| Exercise brief |
Every line containing the string "object" is to be copied from the records.

| Source material |
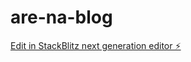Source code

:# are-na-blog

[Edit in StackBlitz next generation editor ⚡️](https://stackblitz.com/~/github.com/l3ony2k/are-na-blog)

==

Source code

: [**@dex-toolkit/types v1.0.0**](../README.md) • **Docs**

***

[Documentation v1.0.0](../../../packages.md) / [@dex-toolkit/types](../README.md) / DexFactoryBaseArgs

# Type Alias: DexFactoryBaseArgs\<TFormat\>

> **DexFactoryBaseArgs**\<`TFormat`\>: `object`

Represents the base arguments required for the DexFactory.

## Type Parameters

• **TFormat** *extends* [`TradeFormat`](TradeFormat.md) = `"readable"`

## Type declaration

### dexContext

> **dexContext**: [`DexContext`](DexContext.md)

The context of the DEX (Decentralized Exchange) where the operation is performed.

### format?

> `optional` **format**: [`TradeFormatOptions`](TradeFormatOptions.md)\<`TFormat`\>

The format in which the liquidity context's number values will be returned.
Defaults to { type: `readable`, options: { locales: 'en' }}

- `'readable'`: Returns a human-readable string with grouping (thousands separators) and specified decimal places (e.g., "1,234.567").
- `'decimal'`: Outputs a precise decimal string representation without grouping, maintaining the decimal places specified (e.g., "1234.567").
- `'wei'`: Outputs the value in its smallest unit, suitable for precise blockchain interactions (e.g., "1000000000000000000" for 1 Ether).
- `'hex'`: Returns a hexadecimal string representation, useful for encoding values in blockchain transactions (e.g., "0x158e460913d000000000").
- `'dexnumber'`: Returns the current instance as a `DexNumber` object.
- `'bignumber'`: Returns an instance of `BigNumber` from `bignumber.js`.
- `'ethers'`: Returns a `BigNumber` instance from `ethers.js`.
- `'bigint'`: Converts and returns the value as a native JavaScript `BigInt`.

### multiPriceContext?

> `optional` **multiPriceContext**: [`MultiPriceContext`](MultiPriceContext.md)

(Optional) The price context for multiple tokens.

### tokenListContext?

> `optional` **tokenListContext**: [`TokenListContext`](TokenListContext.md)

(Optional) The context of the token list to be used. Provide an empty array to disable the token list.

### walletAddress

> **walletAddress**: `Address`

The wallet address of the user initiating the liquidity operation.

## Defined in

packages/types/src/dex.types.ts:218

| Exercise solution |
> **DexFactoryBaseArgs**\<`TFormat`\>: `object`
- `'dexnumber'`: Returns the current instance as a `DexNumber` object.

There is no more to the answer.